++++ INPUT RECORDS ++++

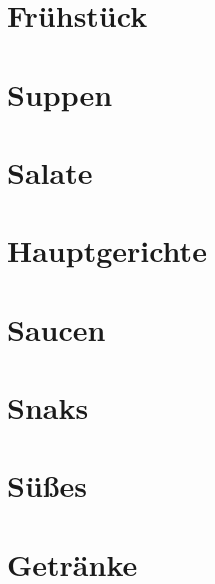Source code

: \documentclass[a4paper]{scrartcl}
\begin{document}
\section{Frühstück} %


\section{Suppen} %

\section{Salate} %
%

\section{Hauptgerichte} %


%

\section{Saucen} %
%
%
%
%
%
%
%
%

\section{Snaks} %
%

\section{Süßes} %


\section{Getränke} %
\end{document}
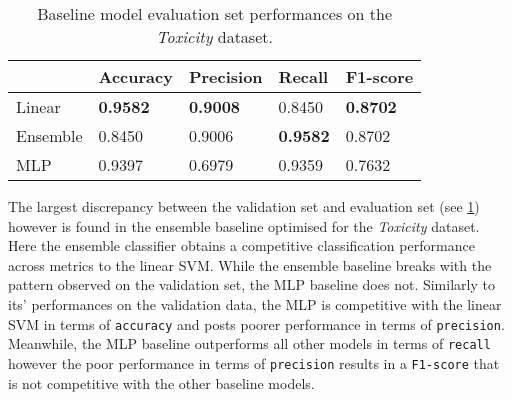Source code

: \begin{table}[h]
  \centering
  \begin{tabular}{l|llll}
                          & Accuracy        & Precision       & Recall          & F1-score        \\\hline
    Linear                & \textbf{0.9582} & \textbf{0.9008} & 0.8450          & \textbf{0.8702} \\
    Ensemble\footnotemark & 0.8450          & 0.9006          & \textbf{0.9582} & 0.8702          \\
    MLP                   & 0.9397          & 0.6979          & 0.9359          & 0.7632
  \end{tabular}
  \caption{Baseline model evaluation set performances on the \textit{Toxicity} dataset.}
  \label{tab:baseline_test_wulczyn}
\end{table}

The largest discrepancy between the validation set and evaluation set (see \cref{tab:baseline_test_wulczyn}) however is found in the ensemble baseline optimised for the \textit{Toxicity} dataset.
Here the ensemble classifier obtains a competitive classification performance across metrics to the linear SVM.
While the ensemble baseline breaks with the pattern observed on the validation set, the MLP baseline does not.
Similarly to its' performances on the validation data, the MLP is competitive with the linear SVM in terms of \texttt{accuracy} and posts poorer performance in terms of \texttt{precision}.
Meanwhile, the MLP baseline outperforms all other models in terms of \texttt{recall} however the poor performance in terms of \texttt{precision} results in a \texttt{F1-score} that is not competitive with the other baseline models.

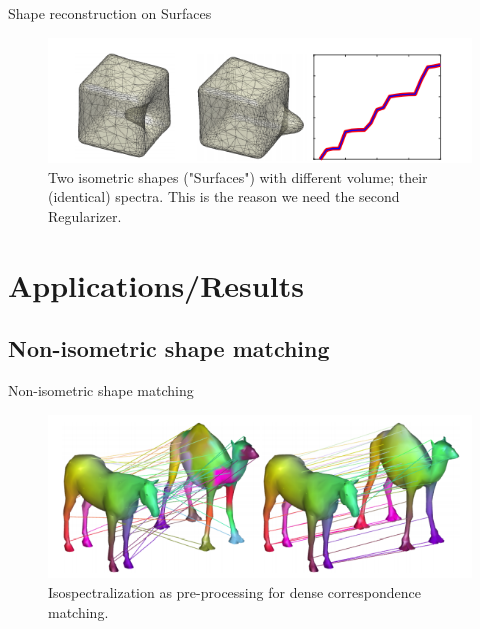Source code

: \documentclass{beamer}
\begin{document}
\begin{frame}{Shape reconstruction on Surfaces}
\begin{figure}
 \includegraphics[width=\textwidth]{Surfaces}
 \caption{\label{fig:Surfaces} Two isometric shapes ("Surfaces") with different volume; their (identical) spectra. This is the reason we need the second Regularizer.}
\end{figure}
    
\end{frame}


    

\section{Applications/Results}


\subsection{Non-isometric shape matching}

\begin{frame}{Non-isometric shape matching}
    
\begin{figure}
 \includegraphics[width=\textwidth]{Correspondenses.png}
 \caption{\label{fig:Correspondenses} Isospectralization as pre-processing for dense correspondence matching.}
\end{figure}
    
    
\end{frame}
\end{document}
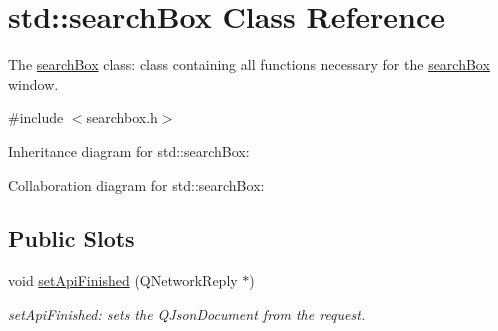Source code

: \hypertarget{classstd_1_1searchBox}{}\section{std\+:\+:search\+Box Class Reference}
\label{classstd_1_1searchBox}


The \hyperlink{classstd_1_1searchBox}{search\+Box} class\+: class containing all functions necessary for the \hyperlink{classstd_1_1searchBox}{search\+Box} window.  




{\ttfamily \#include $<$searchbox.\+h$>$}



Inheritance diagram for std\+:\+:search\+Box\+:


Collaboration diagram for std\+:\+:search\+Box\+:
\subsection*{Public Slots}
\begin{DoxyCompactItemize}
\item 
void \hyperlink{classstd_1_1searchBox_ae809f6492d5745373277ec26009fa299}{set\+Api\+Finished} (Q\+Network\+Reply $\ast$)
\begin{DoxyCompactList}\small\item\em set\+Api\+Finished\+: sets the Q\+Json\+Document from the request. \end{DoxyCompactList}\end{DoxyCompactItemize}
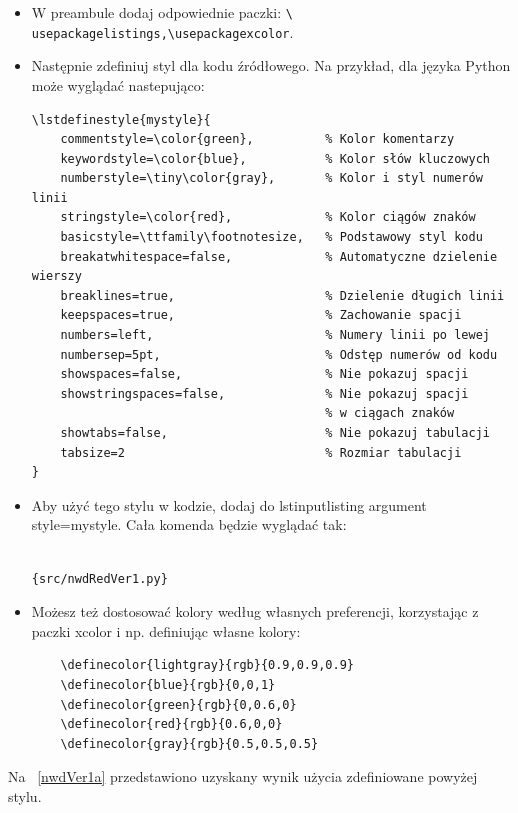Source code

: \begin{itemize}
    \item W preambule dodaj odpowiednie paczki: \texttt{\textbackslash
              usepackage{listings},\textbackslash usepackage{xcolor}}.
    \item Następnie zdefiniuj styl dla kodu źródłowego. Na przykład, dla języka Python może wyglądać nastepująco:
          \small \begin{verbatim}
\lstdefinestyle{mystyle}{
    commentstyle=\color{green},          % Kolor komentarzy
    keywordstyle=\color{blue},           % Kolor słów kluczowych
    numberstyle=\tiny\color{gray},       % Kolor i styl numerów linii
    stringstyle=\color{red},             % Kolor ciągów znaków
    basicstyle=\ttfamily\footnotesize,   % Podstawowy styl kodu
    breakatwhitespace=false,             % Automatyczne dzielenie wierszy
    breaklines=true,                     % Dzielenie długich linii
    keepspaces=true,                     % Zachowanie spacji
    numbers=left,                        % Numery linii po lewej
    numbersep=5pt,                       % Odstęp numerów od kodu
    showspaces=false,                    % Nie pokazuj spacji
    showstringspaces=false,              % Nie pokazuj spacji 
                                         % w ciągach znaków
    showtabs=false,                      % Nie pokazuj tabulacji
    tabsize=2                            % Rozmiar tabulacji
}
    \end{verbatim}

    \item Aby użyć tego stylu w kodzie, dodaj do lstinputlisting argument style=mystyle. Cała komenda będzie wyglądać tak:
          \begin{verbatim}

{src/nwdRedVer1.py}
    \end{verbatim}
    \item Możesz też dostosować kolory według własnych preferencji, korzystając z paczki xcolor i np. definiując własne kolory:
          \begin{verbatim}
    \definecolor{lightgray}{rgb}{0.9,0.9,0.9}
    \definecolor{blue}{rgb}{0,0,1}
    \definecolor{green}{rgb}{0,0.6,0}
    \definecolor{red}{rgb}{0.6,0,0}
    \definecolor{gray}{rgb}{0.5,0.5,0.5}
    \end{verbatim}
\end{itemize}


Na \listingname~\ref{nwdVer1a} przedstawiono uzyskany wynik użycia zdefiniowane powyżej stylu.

++++
++++ INPUT RECORDS ++++

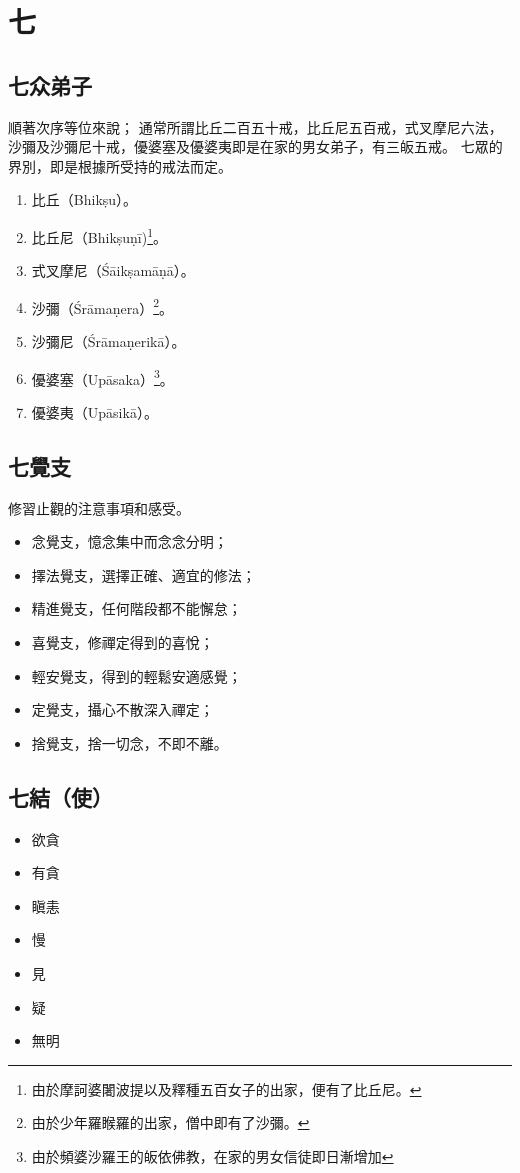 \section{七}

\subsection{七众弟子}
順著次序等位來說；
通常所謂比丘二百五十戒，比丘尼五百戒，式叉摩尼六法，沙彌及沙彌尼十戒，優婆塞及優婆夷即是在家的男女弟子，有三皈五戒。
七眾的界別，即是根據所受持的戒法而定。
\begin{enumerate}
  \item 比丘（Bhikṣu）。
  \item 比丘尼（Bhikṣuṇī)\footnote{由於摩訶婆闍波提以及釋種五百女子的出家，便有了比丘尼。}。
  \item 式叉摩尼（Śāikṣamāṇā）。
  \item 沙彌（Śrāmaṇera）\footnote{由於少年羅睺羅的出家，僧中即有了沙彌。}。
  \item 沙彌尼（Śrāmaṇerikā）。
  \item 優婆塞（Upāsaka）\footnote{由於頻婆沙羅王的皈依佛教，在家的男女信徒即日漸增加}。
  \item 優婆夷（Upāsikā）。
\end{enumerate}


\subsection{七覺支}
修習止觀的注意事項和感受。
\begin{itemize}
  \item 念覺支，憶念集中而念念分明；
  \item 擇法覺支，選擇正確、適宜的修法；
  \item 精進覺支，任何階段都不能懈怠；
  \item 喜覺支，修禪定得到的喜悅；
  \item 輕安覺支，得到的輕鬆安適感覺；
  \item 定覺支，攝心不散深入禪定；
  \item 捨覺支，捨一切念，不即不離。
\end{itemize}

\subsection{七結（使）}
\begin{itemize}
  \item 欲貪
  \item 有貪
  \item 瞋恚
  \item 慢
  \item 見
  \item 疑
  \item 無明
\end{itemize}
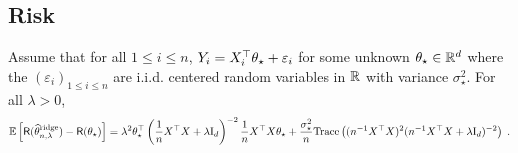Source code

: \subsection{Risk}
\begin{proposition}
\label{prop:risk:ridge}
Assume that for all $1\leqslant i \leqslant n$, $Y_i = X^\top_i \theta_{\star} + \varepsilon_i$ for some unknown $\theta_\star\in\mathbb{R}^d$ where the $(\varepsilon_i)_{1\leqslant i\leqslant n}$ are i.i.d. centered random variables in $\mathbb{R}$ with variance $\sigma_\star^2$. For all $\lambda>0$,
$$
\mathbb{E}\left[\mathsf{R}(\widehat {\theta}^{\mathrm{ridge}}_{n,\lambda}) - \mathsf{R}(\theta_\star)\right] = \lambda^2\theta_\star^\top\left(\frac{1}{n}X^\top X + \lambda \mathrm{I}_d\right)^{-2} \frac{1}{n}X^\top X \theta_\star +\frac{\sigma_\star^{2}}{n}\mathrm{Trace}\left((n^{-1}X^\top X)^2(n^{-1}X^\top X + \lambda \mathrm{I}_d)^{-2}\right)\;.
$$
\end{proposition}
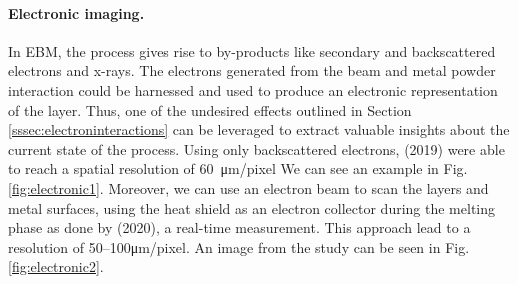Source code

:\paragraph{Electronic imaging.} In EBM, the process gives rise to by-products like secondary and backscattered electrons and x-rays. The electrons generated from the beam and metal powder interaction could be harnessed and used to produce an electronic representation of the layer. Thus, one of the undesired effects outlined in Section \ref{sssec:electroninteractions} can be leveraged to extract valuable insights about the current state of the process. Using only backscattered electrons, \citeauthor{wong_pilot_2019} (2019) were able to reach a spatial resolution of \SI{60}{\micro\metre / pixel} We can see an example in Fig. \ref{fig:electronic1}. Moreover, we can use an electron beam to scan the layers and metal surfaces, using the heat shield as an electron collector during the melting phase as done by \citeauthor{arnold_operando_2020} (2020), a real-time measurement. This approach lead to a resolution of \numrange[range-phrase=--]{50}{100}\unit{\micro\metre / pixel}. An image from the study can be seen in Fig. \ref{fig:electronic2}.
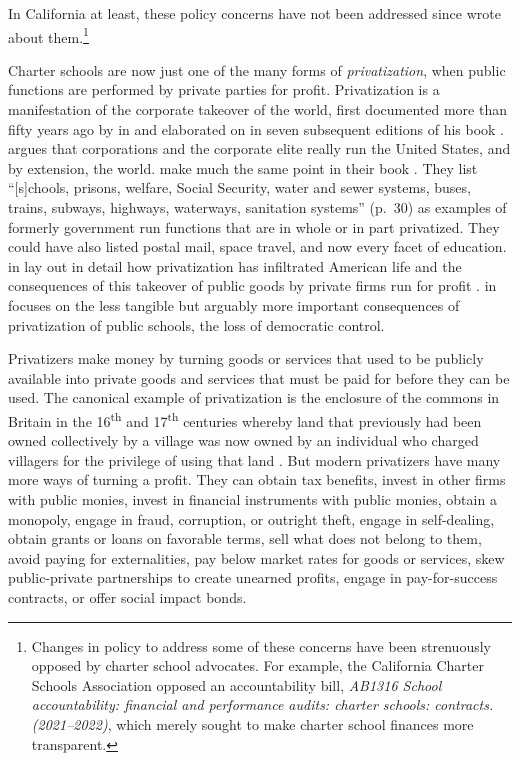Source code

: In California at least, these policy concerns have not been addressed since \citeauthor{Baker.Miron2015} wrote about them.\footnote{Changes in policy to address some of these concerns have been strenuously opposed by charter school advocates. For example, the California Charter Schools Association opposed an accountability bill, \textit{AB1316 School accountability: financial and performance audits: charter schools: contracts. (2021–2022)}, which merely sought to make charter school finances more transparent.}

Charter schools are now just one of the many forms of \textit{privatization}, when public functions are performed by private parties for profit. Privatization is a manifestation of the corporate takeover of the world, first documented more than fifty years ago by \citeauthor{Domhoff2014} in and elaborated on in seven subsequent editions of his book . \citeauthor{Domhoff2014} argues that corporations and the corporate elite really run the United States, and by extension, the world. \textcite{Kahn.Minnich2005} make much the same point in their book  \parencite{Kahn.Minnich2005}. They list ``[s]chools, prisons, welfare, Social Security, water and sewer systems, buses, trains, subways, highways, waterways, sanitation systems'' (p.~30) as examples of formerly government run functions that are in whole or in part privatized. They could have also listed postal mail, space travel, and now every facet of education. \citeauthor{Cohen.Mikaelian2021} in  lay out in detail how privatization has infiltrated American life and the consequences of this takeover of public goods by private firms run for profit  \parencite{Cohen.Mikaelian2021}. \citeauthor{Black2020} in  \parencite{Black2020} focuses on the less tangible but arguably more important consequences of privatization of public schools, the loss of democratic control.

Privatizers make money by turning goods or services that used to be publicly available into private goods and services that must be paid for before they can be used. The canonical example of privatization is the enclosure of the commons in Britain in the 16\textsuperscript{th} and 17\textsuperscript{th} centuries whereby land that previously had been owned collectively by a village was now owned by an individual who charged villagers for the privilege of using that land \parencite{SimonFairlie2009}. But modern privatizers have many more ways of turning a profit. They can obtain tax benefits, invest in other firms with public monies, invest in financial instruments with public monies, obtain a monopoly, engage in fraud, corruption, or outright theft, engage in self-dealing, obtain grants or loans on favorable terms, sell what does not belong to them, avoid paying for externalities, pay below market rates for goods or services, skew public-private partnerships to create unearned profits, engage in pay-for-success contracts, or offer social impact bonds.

++++

WHAT THE TASK ASKS =
Reproduce each line from the data that has "frame" in it.

RESPONSE AREA =
\begin{frame}{Shape reconstruction on Surfaces}
\end{frame}
\begin{frame}{Non-isometric shape matching}
\end{frame}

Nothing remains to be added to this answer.